Dr. Harrison Lee Peeples was a Lowcountry institution, working more than a half-century to improve health care in an impoverished rural area.

He liked to say, "Beside every good man is a good woman, and beside every good doctor is a good nurse."

He knew that well because he was born into it. His mother was both. His father, Dr. Marion Lee Peeples Sr., also practiced medicine in the Lowcountry for more than 50 years, with his wife, Annie, at his side.

His office was attached to their home in the small community of Scotia, south of Estill in Hampton County.

People came by horse and buggy. If they were hungry, they were fed. If the doctor wasn't available, his wife did just fine.

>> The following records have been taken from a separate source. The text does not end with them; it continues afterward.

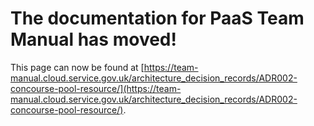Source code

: 
# The documentation for PaaS Team Manual has moved!
This page can now be found at [https://team-manual.cloud.service.gov.uk/architecture_decision_records/ADR002-concourse-pool-resource/](https://team-manual.cloud.service.gov.uk/architecture_decision_records/ADR002-concourse-pool-resource/).
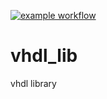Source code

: [![example workflow](https://github.com/sverrham/vhdl_lib/actions/workflows/vhdl_test.yml/badge.svg)](https://github.com/sverrham/vhdl_lib/actions)

# vhdl_lib
vhdl library
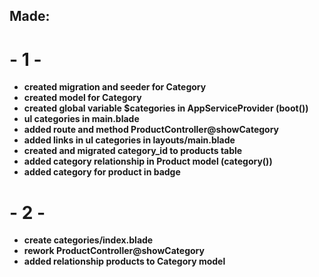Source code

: ## Made: 
#  - 1 -
- **created migration and seeder for Category**    
- **created model for Category**    
- **created global variable $categories in AppServiceProvider (boot())**    
- **ul categories in main.blade**    
- **added route and method ProductController@showCategory**    
- **added links in ul categories in layouts/main.blade** 
- **created and migrated category_id to products table** 
- **added category relationship in Product model (category())** 
- **added category for product in badge**
#  - 2 -
- **create categories/index.blade**    
- **rework ProductController@showCategory**
- **added relationship products to Category model**

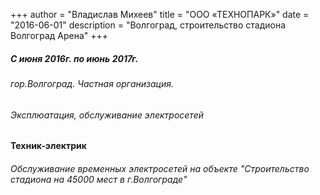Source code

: +++
author = "Владислав Михеев"
title = "ООО «ТЕХНОПАРК»"
date = "2016-06-01"
description = "Волгоград, строительство стадиона Волгоград Арена"
+++

##### С июня 2016г. по июнь 2017г.

###### гор.Волгоград. Частная организация.

###### Эксплюатация, обслуживание электросетей

#### Техник-электрик

###### Обслуживание временных электросетей на объекте "Строительство стадиона на 45000 мест в г.Волгограде"
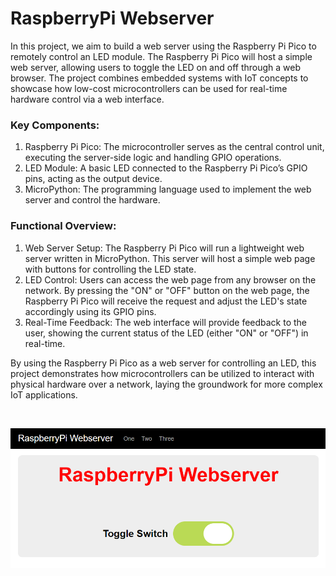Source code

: # RaspberryPi Webserver

In this project, we aim to build a web server using the Raspberry Pi Pico to remotely control an LED module. The Raspberry Pi Pico will host a simple web server, allowing users to toggle the LED on and off through a web browser. The project combines embedded systems with IoT concepts to showcase how low-cost microcontrollers can be used for real-time hardware control via a web interface. 

### Key Components:
1. Raspberry Pi Pico: The microcontroller serves as the central control unit, executing the server-side logic and handling GPIO operations.
2. LED Module: A basic LED connected to the Raspberry Pi Pico’s GPIO pins, acting as the output device.
3. MicroPython: The programming language used to implement the web server and control the hardware.

### Functional Overview:
1. Web Server Setup: The Raspberry Pi Pico will run a lightweight web server written in MicroPython. This server will host a simple web page with buttons for controlling the LED state.
2. LED Control: Users can access the web page from any browser on the network. By pressing the "ON" or "OFF" button on the web page, the Raspberry Pi Pico will receive the request and adjust the LED's state accordingly using its GPIO pins.
3. Real-Time Feedback: The web interface will provide feedback to the user, showing the current status of the LED (either "ON" or "OFF") in real-time.

By using the Raspberry Pi Pico as a web server for controlling an LED, this project demonstrates how microcontrollers can be utilized to interact with physical hardware over a network, laying the groundwork for more complex IoT applications.

<br>

![Alt text](https://github.com/csgoteresa/RaspberryPiWebServer/blob/main/Webserver%20Toggle.png)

Harrison Peeples took up the same practice in the same house after graduating from The Citadel in 1938 and getting his medical degree.

By then, people were coming by bus. All treatment was 50 cents, no matter what was wrong. No one was turned away for lack of money.

His daughter, Elizabeth Anne "Libby" Laffitte of Allendale, remembers well the constant knocks at the door, day and night.

When she married Henry Laffitte 44 years ago, she didn't realize until he pointed it out that she always answered the phone, "What's wrong?"

Harrison Peeples, who passed away in 2006, liked to relax at a home on Hilton Head Island. But he is best known for working like a missionary to recruit family practitioners to the Lowcountry. He set up a place where visiting students could practice, and now the Harrison Peeples Health Center in Varnville bears his name. He pushed for a hospital in Hampton. And he worked to improve the Medical University of South Carolina in Charleston. He served on the MUSC board for 28 years and was especially proud of its College of Nursing.

Many of the nurses who helped Harrison Peeples and his father pull people through did not have nursing degrees.

Things have changed dramatically in Lowcountry health care. But the need for nurses has not.

MUSC College of Nursing dean Gail W. Stuart writes: "The need for nurses has never been greater and the impact we have on the health care system is very powerful."

On Sunday, Libby Laffitte will join others here in supporting this pipeline to better health care in the Lowcountry and beyond. The Hilton Head Island Regional Advisory Board of the MUSC College of Nursing will host a fundraising barbecue from 1 to 4 p.m. at Jarvis Creek Park. Tickets are available at the door.

Not many people have had a closer look at Lowcountry health care than Libby Laffitte.

"It's the nurses who pull you through," she said.